Related to this thread: Are contents of a bucket held in the same shard?

Discussing Bucket Aggregations: https://www.elastic.co/guide/en/elasticsearch/reference/current/search-aggregations-bucket.html

I thought buckets were persistent, that we store documents into specific buckets (of our definition).

My colleague believes buckets are dynamic, built at query time.

Who is right?

What do you mean by "buckets"?

original post above enhanced to make that clear.

Thanks!

Buckets are computed live. They are not persistent on disk if this is what you meant.

Your colleague is right.

But data structure (doc values) to make this computation fast are stored on disk at index time.

David,

Can you help me reconcile this thread, with what we discussed here:

On that thread, it sounded like I could define a bucket up front (for a given account), and then documents added to that bucket would be held together on a single shard.
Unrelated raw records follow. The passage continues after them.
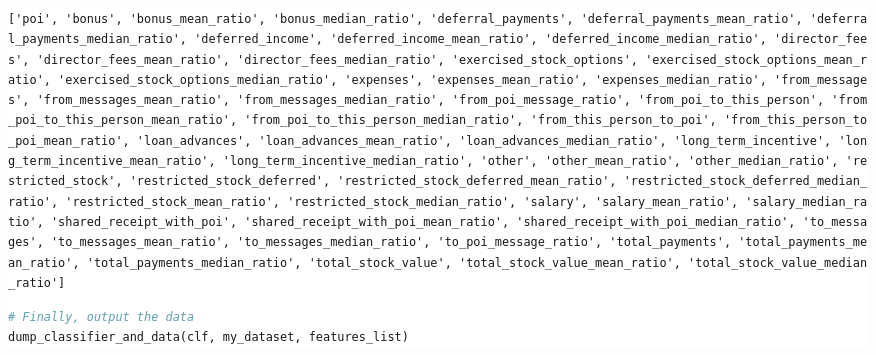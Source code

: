     ['poi', 'bonus', 'bonus_mean_ratio', 'bonus_median_ratio', 'deferral_payments', 'deferral_payments_mean_ratio', 'deferral_payments_median_ratio', 'deferred_income', 'deferred_income_mean_ratio', 'deferred_income_median_ratio', 'director_fees', 'director_fees_mean_ratio', 'director_fees_median_ratio', 'exercised_stock_options', 'exercised_stock_options_mean_ratio', 'exercised_stock_options_median_ratio', 'expenses', 'expenses_mean_ratio', 'expenses_median_ratio', 'from_messages', 'from_messages_mean_ratio', 'from_messages_median_ratio', 'from_poi_message_ratio', 'from_poi_to_this_person', 'from_poi_to_this_person_mean_ratio', 'from_poi_to_this_person_median_ratio', 'from_this_person_to_poi', 'from_this_person_to_poi_mean_ratio', 'loan_advances', 'loan_advances_mean_ratio', 'loan_advances_median_ratio', 'long_term_incentive', 'long_term_incentive_mean_ratio', 'long_term_incentive_median_ratio', 'other', 'other_mean_ratio', 'other_median_ratio', 'restricted_stock', 'restricted_stock_deferred', 'restricted_stock_deferred_mean_ratio', 'restricted_stock_deferred_median_ratio', 'restricted_stock_mean_ratio', 'restricted_stock_median_ratio', 'salary', 'salary_mean_ratio', 'salary_median_ratio', 'shared_receipt_with_poi', 'shared_receipt_with_poi_mean_ratio', 'shared_receipt_with_poi_median_ratio', 'to_messages', 'to_messages_mean_ratio', 'to_messages_median_ratio', 'to_poi_message_ratio', 'total_payments', 'total_payments_mean_ratio', 'total_payments_median_ratio', 'total_stock_value', 'total_stock_value_mean_ratio', 'total_stock_value_median_ratio']



```python
# Finally, output the data
dump_classifier_and_data(clf, my_dataset, features_list)
```


[0]: https://www.udacity.com/course/intro-to-machine-learning--ud120
[1]: http://scikit-learn.org/stable/documentation.html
Please help me understand all the way.

Thanks!

If you use a routing key, all documents with the same key will go to a single and same shard.

Buckets (that you compute when running an aggregation) are computed live when you run the search query.
If you pass a routing key to the request, then only one shard will be used to run the aggregation.
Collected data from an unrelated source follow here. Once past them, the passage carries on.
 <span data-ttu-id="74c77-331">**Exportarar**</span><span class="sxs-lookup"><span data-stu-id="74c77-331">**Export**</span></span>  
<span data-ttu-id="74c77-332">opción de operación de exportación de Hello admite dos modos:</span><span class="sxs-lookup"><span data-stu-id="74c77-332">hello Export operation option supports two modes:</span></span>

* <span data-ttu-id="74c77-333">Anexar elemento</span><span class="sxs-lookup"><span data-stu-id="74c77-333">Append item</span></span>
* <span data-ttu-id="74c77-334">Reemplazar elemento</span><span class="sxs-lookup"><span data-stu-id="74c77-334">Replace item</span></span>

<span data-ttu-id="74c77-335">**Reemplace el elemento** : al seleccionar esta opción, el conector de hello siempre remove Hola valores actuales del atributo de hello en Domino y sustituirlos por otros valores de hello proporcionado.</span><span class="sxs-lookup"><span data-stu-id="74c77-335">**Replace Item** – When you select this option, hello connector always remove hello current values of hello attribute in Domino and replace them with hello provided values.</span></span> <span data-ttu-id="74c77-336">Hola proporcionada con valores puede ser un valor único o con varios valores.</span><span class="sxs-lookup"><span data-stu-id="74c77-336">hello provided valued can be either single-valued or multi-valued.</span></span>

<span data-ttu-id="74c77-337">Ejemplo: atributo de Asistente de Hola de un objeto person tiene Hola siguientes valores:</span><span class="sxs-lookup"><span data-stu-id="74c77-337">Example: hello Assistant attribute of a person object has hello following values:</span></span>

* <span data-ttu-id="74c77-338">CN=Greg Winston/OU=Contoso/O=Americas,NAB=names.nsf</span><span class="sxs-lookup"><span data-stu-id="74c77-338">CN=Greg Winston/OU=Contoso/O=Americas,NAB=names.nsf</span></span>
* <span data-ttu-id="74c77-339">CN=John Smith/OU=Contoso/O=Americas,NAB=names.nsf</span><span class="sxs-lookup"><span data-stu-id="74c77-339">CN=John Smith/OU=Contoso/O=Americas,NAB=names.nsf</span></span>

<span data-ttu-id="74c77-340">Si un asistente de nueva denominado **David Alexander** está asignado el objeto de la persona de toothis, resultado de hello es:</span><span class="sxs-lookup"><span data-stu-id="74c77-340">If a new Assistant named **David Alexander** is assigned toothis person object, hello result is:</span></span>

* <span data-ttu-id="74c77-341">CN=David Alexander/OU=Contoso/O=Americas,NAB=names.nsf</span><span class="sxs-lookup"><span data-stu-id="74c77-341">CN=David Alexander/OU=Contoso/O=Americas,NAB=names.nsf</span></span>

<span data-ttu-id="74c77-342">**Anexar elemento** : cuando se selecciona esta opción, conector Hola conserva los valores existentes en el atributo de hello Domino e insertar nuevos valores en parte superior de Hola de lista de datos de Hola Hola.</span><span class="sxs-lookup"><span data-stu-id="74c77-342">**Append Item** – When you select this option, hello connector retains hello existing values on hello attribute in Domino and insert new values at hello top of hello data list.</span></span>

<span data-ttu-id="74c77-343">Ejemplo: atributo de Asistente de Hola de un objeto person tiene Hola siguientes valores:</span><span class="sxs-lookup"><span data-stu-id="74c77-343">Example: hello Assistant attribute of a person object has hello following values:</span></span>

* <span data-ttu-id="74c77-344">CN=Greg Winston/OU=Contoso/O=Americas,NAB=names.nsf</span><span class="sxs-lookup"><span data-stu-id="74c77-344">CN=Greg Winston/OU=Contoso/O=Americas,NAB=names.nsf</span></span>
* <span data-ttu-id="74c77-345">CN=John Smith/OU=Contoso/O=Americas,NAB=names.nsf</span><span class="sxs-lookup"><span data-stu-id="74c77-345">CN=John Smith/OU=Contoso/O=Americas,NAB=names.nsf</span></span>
So if you have a userId in your documents, and use userId as the routing key, then if you want to compute an aggregation for user 7 (only), you can pass routing=7, do a bool filter query with userId=7 and run a terms aggregation on whichever field you want.
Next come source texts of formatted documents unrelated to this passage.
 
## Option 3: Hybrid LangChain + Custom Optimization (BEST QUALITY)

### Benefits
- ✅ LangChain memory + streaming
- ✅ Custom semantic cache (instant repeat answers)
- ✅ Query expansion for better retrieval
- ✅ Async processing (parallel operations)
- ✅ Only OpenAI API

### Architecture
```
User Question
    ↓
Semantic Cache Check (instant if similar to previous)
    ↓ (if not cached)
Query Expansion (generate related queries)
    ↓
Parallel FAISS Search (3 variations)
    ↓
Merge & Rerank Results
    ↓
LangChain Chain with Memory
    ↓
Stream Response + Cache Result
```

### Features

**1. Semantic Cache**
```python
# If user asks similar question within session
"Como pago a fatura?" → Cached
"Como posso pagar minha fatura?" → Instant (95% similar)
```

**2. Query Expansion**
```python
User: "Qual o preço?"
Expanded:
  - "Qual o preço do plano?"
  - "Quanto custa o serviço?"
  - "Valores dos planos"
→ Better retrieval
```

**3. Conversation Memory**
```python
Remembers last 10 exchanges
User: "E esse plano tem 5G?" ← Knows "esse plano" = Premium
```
Now, what problem are you trying to solve actually?

David,

This is a continuation of the thought started here.

On our earlier conversations here, I had the impression that buckets had a persistence aspect. From reviewing the docs, and your comments on this thread, it appears I am mistaken. It appears that routing + shards is the the only path for me.

I suppose the next question becomes: When I do bucket aggregations, how do I make sure the ES limits itself to a single shard? (Does routing apply to bucket aggregations?)

Thank you!

That does not answer to my question. Why do you want to know that? Is there any reason you don't want to use the default behavior?

This topic was automatically closed 28 days after the last reply. New replies are no longer allowed.